A homogenization-based theory for anisotropic beams with accurate through-section stress and strain prediction

Abstract

This paper presents a homogenization-based theory for three-dimensional anisotropic beams. The proposed beam theory uses a hierarchy of solutions to carefully-chosen beam problems that are referred to as the fundamental states. The stress and strain distribution in the beam is expressed as a linear combination of the fundamental state solutions and stress and strain residuals that capture the parts of the solution not accounted for by the fundamental states. This decomposition plays an important role in the homogenization process and provides a consistent method to reconstruct the stress and strain distribution in the beam in a post-processing calculation. A finite-element method is presented to calculate the fundamental state solutions.

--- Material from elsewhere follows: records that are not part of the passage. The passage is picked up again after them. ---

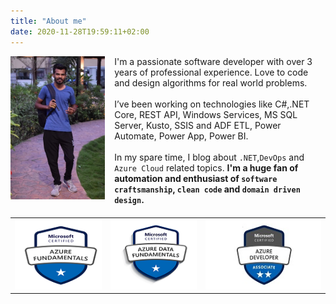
 ```yaml
---
title: "About me"
date: 2020-11-28T19:59:11+02:00
---
```

<style>
   .avatar{
        float: left;
        margin: 0 15px 15px 0;
        width: 30%;
    }
    #certificats{
        table-layout: fixed;
        width:100%;
        margin: 20px 0px;
    }
    #certificats td{
        vertical-align:top;
    }

    #contact{
        font-size: 6em;
        text-align: center;
    }
</style>



<img class="avatar" src="author.jpg">

I'm a passionate software developer with over 3 years of professional experience. Love to code and design algorithms for real world problems.
</br></br>
I’ve been working on technologies like C#,.NET Core, REST API, Windows Services, MS SQL Server, Kusto, SSIS and ADF ETL, Power Automate, Power App, Power BI.
<br/><br/>
In my spare time, I blog about `.NET`,`DevOps` and `Azure Cloud` related topics. __I'm a huge fan of automation and enthusiast of `software craftsmanship`, `clean code` and `domain driven design`.__ 


<div id="contact">
<a href="" id="mailaddress"><i class="fa fa-envelope-square"></i></a>
<a href="https://twitter.com/hiray_raj"><i class="fa fa-twitter"></i></a>
<a href="https://www.linkedin.com/in/rajendra-hiray-aa137010b/"><i class="fa fa-linkedin"></i></a>
</div>


<table id="certificats">
<tr>
<td><img src="AZ-900.png"/></td>
<td><img src="DP-900.png"/></td>
<td><img src="AZ-203.jpg"/></td>
</tr>
</table>

<script>
document.addEventListener("DOMContentLoaded", function(){
    $("#mailaddress").attr("href", "mailto:" + "raj.hiray" + "@outlook" + ".com");
});
</script>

Results are presented demonstrating that the stress and strain reconstruction achieves accuracy comparable with full three-dimensional finite element computations, away from the ends of the beam. The computational cost of the proposed approach is three orders of magnitude less than the computational cost of full three-dimensional calculations for the cases presented here. For isotropic beams with symmetric cross-sections, the proposed theory takes the form of classical Timoshenko beam theory with Cowper’s shear correction factor and additional load-dependent corrections. The proposed approach provides an extension of Timoshenko’s beam theory that handles sections with anisotropic construction.